Tarihimizde pek bilinmese de o dönemde hava kuvvetlerimizin kullandığı ilk bombalar tamamen yerli ve milli üretimi eseridir ve bu bombalar, Şakir Zümre’nin fabrikasından çıkmıştır. 100 kg, 300 kg, 500 kg ve 1000 kilogramlık uçak bombaları ile çeşitli tiplerde yangın bombaları, Şakir Zümre’nin Türk Sanayii Harbiye ve Madeniye Fabrikası’nda üretilir.

Şakir Zümre, uçak bombalarının yanı sıra, Türk Ordusu’nun ihtiyacı olan diğer mühimmatları da üretir. Fişekten mayınlara; ateşli silahlardan el bombasına kadar akla gelebilecek birçok askeri mühimmat, hatta tamamen yerli ve milli denizaltı bombaları da Şakir Zümre ve işçilerinin hünerli ellerinden çıkar.

Üstelik bu silah ve mühimmatlar yalnız Türk Ordusu’na değil; Yunanistan, Bulgaristan, Polonya ve Mısır ordularının envanterine de girer. Şakir Zümre’nin özellikle Yunanistan’a yapmış olduğu 1,5 milyon liralık satış, Türk ekonomisi için bir can suyu olur.

Ne var ki Şakir Zümre’nin bu üstün başarısı, gösterdiği gayrete rağmen büyük sekteye uğrar. Şakir Zümre, silah ve mühimmat yapımından soba borusu imalatına keskin ve acı bir dönüş yaşar.

Büyük bir özveri ve başarıyla Türk Savunma Sanayisi’ne hizmet eden Şakir Zümre, geçit törenlerinde ürettiği sobalarla boy göstermek zorunda kalır. Silah ve mühimmat üretmekte bu denli başarılı olan Şakir Zümre’nin, neden soba üretmek zorunda bırakıldığı da bugün dahi yanıtlanamayan sorular arasındadır.

Ömrünün büyük bölümünü Türk Savunma Sanayii’nin güçlenmesi ve tamamen yerli imkanlarla gelişmesini sağlamaya harcayan Şakir Zümre, 16 Haziran 1966’da gözlerini hayata yumar.
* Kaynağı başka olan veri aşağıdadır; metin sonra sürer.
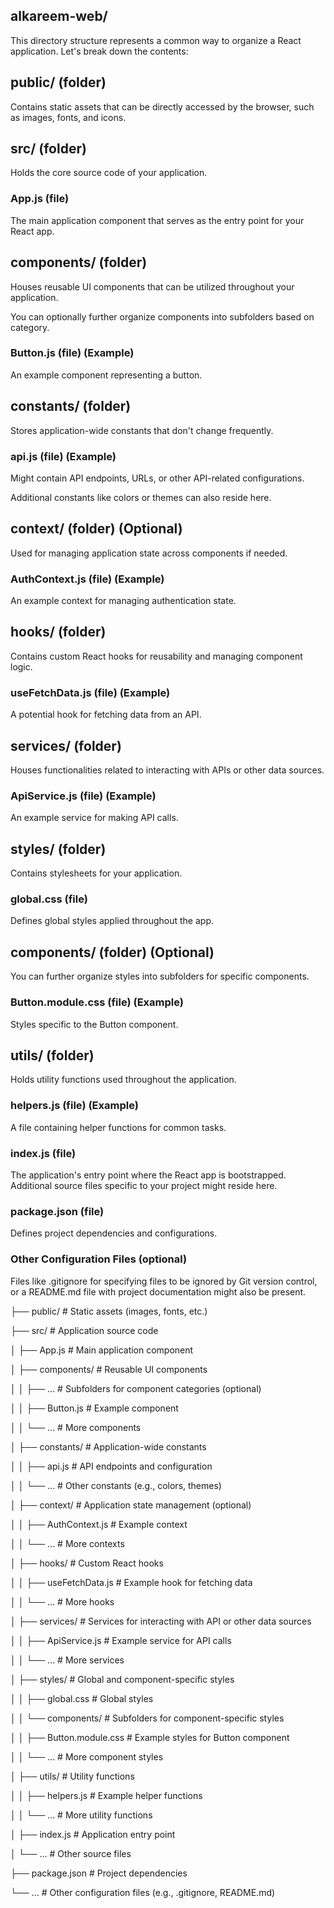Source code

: ## alkareem-web/

This directory structure represents a common way to organize a React application. Let's break down the contents:

## public/ (folder)

Contains static assets that can be directly accessed by the browser, such as images, fonts, and icons.

## src/ (folder)

Holds the core source code of your application.

### App.js (file)

The main application component that serves as the entry point for your React app.

## components/ (folder)

Houses reusable UI components that can be utilized throughout your application.

You can optionally further organize components into subfolders based on category.

### Button.js (file) (Example)

An example component representing a button.

## constants/ (folder)

Stores application-wide constants that don't change frequently.

### api.js (file) (Example)

Might contain API endpoints, URLs, or other API-related configurations.

Additional constants like colors or themes can also reside here.

## context/ (folder) (Optional)

Used for managing application state across components if needed.

### AuthContext.js (file) (Example)

An example context for managing authentication state.

## hooks/ (folder)

Contains custom React hooks for reusability and managing component logic.

### useFetchData.js (file) (Example)

A potential hook for fetching data from an API.

## services/ (folder)

Houses functionalities related to interacting with APIs or other data sources.

### ApiService.js (file) (Example)

An example service for making API calls.

## styles/ (folder)

Contains stylesheets for your application.

### global.css (file)

Defines global styles applied throughout the app.

## components/ (folder) (Optional)

You can further organize styles into subfolders for specific components.

### Button.module.css (file) (Example)

Styles specific to the Button component.

## utils/ (folder)

Holds utility functions used throughout the application.

### helpers.js (file) (Example)

A file containing helper functions for common tasks.

### index.js (file)

The application's entry point where the React app is bootstrapped.
Additional source files specific to your project might reside here.

### package.json (file)

Defines project dependencies and configurations.

### Other Configuration Files (optional)

Files like .gitignore for specifying files to be ignored by Git version control, or a README.md file with project documentation might also be present.

├── public/  # Static assets (images, fonts, etc.)

├── src/     # Application source code

│   ├── App.js               # Main application component

│   ├── components/          # Reusable UI components

│   │   ├── ...              # Subfolders for component categories (optional)

│   │   ├── Button.js         # Example component

│   │   └── ...              # More components

│   ├── constants/            # Application-wide constants

│   │   ├── api.js            # API endpoints and configuration

│   │   └── ...              # Other constants (e.g., colors, themes)

│   ├── context/             # Application state management (optional)

│   │   ├── AuthContext.js     # Example context

│   │   └── ...              # More contexts

│   ├── hooks/               # Custom React hooks

│   │   ├── useFetchData.js    # Example hook for fetching data

│   │   └── ...              # More hooks

│   ├── services/            # Services for interacting with API or other data sources

│   │   ├── ApiService.js      # Example service for API calls

│   │   └── ...              # More services

│   ├── styles/              # Global and component-specific styles

│   │   ├── global.css        # Global styles

│   │   └── components/       # Subfolders for component-specific styles

│   │       ├── Button.module.css  # Example styles for Button component

│   │       └── ...           # More component styles

│   ├── utils/                # Utility functions

│   │   ├── helpers.js        # Example helper functions

│   │   └── ...              # More utility functions

│   ├── index.js              # Application entry point

│   └── ...                  # Other source files

├── package.json             # Project dependencies

└── ...                      # Other configuration files (e.g., .gitignore, README.md)
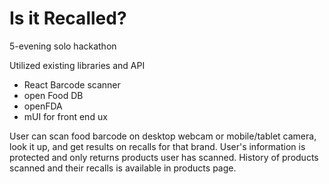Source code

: # Is it Recalled?

5-evening solo hackathon

Utilized existing libraries and API
- React Barcode scanner
- open Food DB
- openFDA
- mUI for front end ux

User can scan food barcode on desktop webcam or mobile/tablet camera, look it up, and get results on recalls for that brand. User's information is protected and only returns products user has scanned. History of products scanned and their recalls is available in products page.
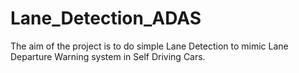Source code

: # Lane_Detection_ADAS
The aim of the project is to do simple Lane Detection to mimic Lane Departure Warning system in Self Driving Cars.

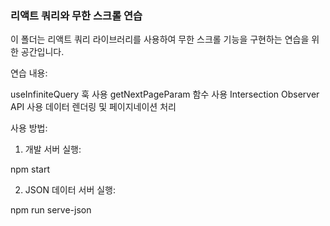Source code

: ### 리액트 쿼리와 무한 스크롤 연습
이 폴더는 리액트 쿼리 라이브러리를 사용하여 무한 스크롤 기능을 구현하는 연습을 위한 공간입니다.

연습 내용:

useInfiniteQuery 훅 사용
getNextPageParam 함수 사용
Intersection Observer API 사용
데이터 렌더링 및 페이지네이션 처리


사용 방법:

1. 개발 서버 실행:
   
npm start

2. JSON 데이터 서버 실행:

npm run serve-json
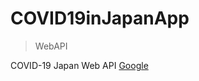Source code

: # COVID19inJapanApp

> WebAPI

COVID-19 Japan Web API
[Google](https://documenter.getpostman.com/view/9215231/SzYaWe6h?version=latest)
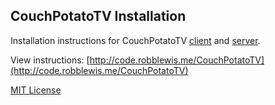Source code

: ## CouchPotatoTV Installation

Installation instructions for CouchPotatoTV [client](https://github.com/rmlewisuk/CouchPotatoTV-Client) and [server](https://github.com/rmlewisuk/CouchPotatoTV-Server).

View instructions: [http://code.robblewis.me/CouchPotatoTV](http://code.robblewis.me/CouchPotatoTV)



[MIT License](http://rmlewisuk.mit-license.org/)
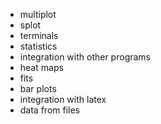 * multiplot
* splot
* terminals
* statistics
* integration with other programs
* heat maps
* fits
* bar plots
* integration with latex
* data from files

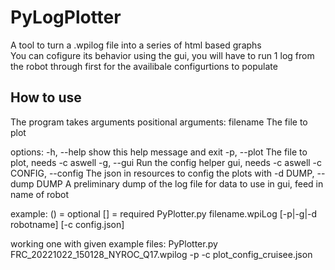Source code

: # PyLogPlotter
A tool to turn a .wpilog file into a series of html based graphs</br>
You can cofigure its behavior using the gui, you will have to run 1 log from the robot through first for the availibale configurtions to populate

## How to use
The program takes arguments
positional arguments:
  filename              The file to plot

options:
  -h, --help            show this help message and exit
  -p, --plot            The file to plot, needs -c aswell
  -g, --gui             Run the config helper gui, needs -c aswell
  -c CONFIG, --config   The json in resources to config the plots with
  -d DUMP, --dump DUMP  A preliminary dump of the log file for data to use in gui, feed in name of robot

example:
    () = optional
    [] = required
    PyPlotter.py filename.wpiLog \[-p|-g|-d robotname\] \[-c config.json\]

working one with given example files:
    PyPlotter.py FRC_20221022_150128_NYROC_Q17.wpilog -p -c plot_config_cruisee.json
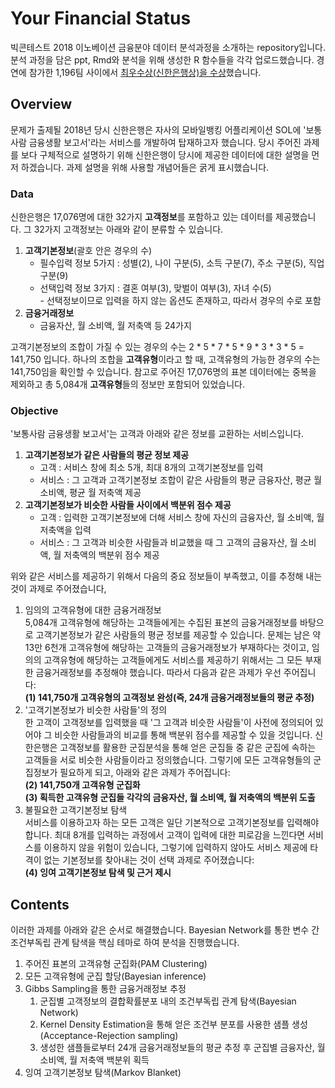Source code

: # Your Financial Status
빅콘테스트 2018 이노베이션 금융분야 데이터 분석과정을 소개하는 repository입니다. 분석 과정을 담은 ppt, Rmd와 분석을 위해 생성한 R 함수들을 각각 업로드했습니다. 경연에 참가한 1,196팀 사이에서 <a href=https://kbig.kr/portal/kbig/keybiz/contest/status.page>최우수상(신한은행상)을 수상</a>했습니다.

## Overview
문제가 출제될 2018년 당시 신한은행은 자사의 모바일뱅킹 어플리케이션 SOL에 '보통사람 금융생활 보고서'라는 서비스를 개발하여 탑재하고자 했습니다. 당시 주어진 과제를 보다 구체적으로 설명하기 위해 신한은행이 당시에 제공한 데이터에 대한 설명을 먼저 하겠습니다. 과제 설명을 위해 사용할 개념어들은 굵게 표시했습니다.

### Data
신한은행은 17,076명에 대한 32가지 <b>고객정보</b>를 포함하고 있는 데이터를 제공했습니다. 그 32가지 고객정보는 아래와 같이 분류할 수 있습니다.

<ol>
  <li><b>고객기본정보</b>(괄호 안은 경우의 수)
    <ul>
      <li>필수입력 정보 5가지 : 성별(2), 나이 구분(5), 소득 구분(7), 주소 구분(5), 직업 구분(9)</li>
      <li>선택입력 정보 3가지 : 결혼 여부(3), 맞벌이 여부(3), 자녀 수(5) <br>
        - 선택정보이므로 입력을 하지 않는 옵션도 존재하고, 따라서 경우의 수로 포함</li>
    </ul>
  </li>
  <li><b>금융거래정보</b>
    <ul>
      <li>금융자산, 월 소비액, 월 저축액 등 24가지</li>
    </ul>
  </li>
</ol>

고객기본정보의 조합이 가질 수 있는 경우의 수는 2 * 5 * 7 * 5 * 9 * 3 * 3 * 5 = 141,750 입니다. 하나의 조합을 <b>고객유형</b>이라고 할 때, 고객유형의 가능한 경우의 수는 141,750임을 확인할 수 있습니다. 참고로 주어진 17,076명의 표본 데이터에는 중복을 제외하고 총 5,084개 <b>고객유형</b>들의 정보만 포함되어 있었습니다.

### Objective
'보통사람 금융생활 보고서'는 고객과 아래와 같은 정보를 교환하는 서비스입니다.
<ol>
  <li><b>고객기본정보가 같은 사람들의 평균 정보 제공</b>
  <ul>
    <li>고객 : 서비스 창에 최소 5개, 최대 8개의 고객기본정보를 입력</li>
    <li>서비스 : 그 고객과 고객기본정보 조합이 같은 사람들의 평균 금융자산, 평균 월 소비액, 평균 월 저축액 제공</li>
  </ul>
  </li>
  <li><b>고객기본정보가 비슷한 사람들 사이에서 백분위 점수 제공</b>
    <ul>
      <li>고객 : 입력한 고객기본정보에 더해 서비스 창에 자신의 금융자산, 월 소비액, 월 저축액을 입력 </li>
      <li>서비스 : 그 고객과 비슷한 사람들과 비교했을 때 그 고객의 금융자산, 월 소비액, 월 저축액의 백분위 점수 제공</li>
    </ul>
  </li>
</ol>
 
위와 같은 서비스를 제공하기 위해서 다음의 중요 정보들이 부족했고, 이를 추정해 내는 것이 과제로 주어졌습니다,
<ol>
  <li>임의의 고객유형에 대한 금융거래정보
    <br>5,084개 고객유형에 해당하는 고객들에게는 수집된 표본의 금융거래정보를 바탕으로 고객기본정보가 같은 사람들의 평균 정보를 제공할 수 있습니다. 문제는 남은 약 13만 6천개 고객유형에 해당하는 고객들의 금융거래정보가 부재하다는 것이고, 임의의 고객유형에 해당하는 고객들에게도 서비스를 제공하기 위해서는 그 모든 부재한 금융거래정보를 추정해야 했습니다. 따라서 다음과 같은 과제가 우선 주어집니다:
    <br><b>(1) 141,750개 고객유형의 고객정보 완성(즉, 24개 금융거래정보들의 평균 추정)</b></li>
  <li>'고객기본정보가 비슷한 사람들'의 정의
    <br>한 고객이 고객정보를 입력했을 때 '그 고객과 비슷한 사람들'이 사전에 정의되어 있어야 그 비슷한 사람들과의 비교를 통해 백분위 점수를 제공할 수 있을 것입니다. 신한은행은 고객정보를 활용한 군집분석을 통해 얻은 군집들 중 같은 군집에 속하는 고객들을 서로 비슷한 사람들이라고 정의했습니다. 그렇기에 모든 고객유형들의 군집정보가 필요하게 되고, 아래와 같은 과제가 주어집니다:
    <br><b>(2) 141,750개 고객유형 군집화
    <br>(3) 획득한 고객유형 군집들 각각의 금융자산, 월 소비액, 월 저축액의 백분위 도출</b> </li>
  <li>불필요한 고객기본정보 탐색
    <br>서비스를 이용하고자 하는 모든 고객은 일단 기본적으로 고객기본정보를 입력해야 합니다. 최대 8개를 입력하는 과정에서 고객이 입력에 대한 피로감을 느낀다면 서비스를 이용하지 않을 위험이 있습니다, 그렇기에 입력하지 않아도 서비스 제공에 타격이 없는 기본정보를 찾아내는 것이 선택 과제로 주어졌습니다:
    <br><b>(4) 잉여 고객기본정보 탐색 및 근거 제시</b>
  </li>
</ol>

## Contents
이러한 과제를 아래와 같은 순서로 해결했습니다. Bayesian Network를 통한 변수 간 조건부독립 관계 탐색을 핵심 테마로 하여 분석을 진행했습니다.
<ol>
  <li>주어진 표본의 고객유형 군집화(PAM Clustering)</li>
  <li>모든 고객유형에 군집 할당(Bayesian inference)</li>
  <li>Gibbs Sampling을 통한 금융거래정보 추정
    <ol>
      <li>군집별 고객정보의 결합확률분포 내의 조건부독립 관계 탐색(Bayesian Network)</li>
      <li>Kernel Density Estimation을 통해 얻은 조건부 분포를 사용한 샘플 생성(Acceptance-Rejection sampling)</li>
      <li>생성한 샘플들로부터 24개 금융거래정보들의 평균 추정 후 군집별 금융자산, 월 소비액, 월 저축액 백분위 획득</li>
    </ol></li>
  <li>잉여 고객기본정보 탐색(Markov Blanket)</li>
</ol>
Vefatından dört yıl sonra yani 1970 yılında ise fabrikası tamamen kapanır. Fakat Türk Milleti, Şakir Zümre’yi ve vatan aşkı ile verdiği hizmetleri hiçbir zaman unutmayacaktır.

Ve bugün…

Türkiye Cumhuriyeti, tarihten almış olduğu derslerle savunma sanayisinde faaliyet göstermek için canı pahasına çalışan girişimcilerin önünü açıyor.  Günümüzde Türk Silahlı Kuvvetleri’nin ihtiyaçlarını karşılamak için faaliyetlerini sürdüren T.C. Cumhurbaşkanlığı Savunma Sanayii Başkanlığı, Şakir Zümre gibi önü kesilen nice girişimcinin mirasına sahip çıkmakta ve bu topraklar için ter dökmüş, can vermiş kahramanlarımızın bıraktığı bayrağı devralarak, yerli ve milli savunma sanayinin sancaktarlığını üstlenmektedir.